(Records excerpted from a collection)
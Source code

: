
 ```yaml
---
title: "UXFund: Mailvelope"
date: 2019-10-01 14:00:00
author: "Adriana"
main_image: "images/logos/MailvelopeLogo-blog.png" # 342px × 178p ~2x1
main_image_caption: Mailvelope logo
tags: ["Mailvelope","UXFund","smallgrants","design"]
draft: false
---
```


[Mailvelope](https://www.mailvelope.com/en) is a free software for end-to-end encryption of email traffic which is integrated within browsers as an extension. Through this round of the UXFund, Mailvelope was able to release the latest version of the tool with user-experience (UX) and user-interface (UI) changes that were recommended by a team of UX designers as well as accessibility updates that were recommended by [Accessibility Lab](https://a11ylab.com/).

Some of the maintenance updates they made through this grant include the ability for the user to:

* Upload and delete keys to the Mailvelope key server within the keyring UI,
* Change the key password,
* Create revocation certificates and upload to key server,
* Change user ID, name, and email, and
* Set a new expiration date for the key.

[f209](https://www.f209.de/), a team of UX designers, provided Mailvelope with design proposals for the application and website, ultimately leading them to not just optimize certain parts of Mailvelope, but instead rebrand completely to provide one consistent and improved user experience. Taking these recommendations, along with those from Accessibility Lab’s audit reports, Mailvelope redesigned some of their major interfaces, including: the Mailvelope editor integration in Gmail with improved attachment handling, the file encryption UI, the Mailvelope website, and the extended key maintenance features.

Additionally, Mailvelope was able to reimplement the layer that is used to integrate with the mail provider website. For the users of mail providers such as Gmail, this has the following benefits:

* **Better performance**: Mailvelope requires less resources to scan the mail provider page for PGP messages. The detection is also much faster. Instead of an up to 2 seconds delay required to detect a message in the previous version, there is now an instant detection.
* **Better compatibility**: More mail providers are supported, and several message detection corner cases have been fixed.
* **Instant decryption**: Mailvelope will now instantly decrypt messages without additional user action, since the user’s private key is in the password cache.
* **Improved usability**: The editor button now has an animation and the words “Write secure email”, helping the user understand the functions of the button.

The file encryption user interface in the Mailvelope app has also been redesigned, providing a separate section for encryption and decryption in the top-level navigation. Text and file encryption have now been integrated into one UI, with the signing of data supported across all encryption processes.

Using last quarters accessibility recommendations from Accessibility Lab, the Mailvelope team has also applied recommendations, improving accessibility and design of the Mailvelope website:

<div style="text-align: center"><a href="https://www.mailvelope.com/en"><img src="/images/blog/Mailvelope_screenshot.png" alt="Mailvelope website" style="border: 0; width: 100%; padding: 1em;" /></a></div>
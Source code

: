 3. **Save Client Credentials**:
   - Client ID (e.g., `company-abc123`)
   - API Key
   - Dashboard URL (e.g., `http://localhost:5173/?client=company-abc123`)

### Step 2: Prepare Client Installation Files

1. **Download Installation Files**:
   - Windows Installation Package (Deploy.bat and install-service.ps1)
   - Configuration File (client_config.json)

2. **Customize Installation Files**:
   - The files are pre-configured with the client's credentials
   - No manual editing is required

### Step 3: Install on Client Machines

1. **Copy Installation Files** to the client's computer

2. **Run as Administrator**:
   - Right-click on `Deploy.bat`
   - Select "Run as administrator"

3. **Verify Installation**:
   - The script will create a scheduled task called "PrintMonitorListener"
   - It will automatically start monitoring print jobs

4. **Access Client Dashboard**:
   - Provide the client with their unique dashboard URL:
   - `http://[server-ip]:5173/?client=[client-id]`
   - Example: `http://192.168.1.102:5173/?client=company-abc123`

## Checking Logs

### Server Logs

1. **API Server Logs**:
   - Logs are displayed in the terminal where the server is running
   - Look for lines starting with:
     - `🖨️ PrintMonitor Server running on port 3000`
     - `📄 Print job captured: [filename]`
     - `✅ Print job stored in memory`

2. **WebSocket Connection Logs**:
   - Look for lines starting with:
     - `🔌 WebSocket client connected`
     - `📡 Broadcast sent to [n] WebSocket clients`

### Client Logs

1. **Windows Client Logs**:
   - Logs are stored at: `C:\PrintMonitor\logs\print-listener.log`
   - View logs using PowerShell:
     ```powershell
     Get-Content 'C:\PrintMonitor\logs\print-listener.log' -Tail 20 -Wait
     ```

**What is being asked:** The required output is the entries from their opening line through the line holding "[Mailvelope](https://www.mailvelope.com/en) is a", repeated exactly, with both end lines kept.

**Answer:**
Source code

:
 ```yaml
---
title: "UXFund: Mailvelope"
date: 2019-10-01 14:00:00
author: "Adriana"
main_image: "images/logos/MailvelopeLogo-blog.png" # 342px × 178p ~2x1
main_image_caption: Mailvelope logo
tags: ["Mailvelope","UXFund","smallgrants","design"]
draft: false
---
```


[Mailvelope](https://www.mailvelope.com/en) is a free software for end-to-end encryption of email traffic which is integrated within browsers as an extension. Through this round of the UXFund, Mailvelope was able to release the latest version of the tool with user-experience (UX) and user-interface (UI) changes that were recommended by a team of UX designers as well as accessibility updates that were recommended by [Accessibility Lab](https://a11ylab.com/).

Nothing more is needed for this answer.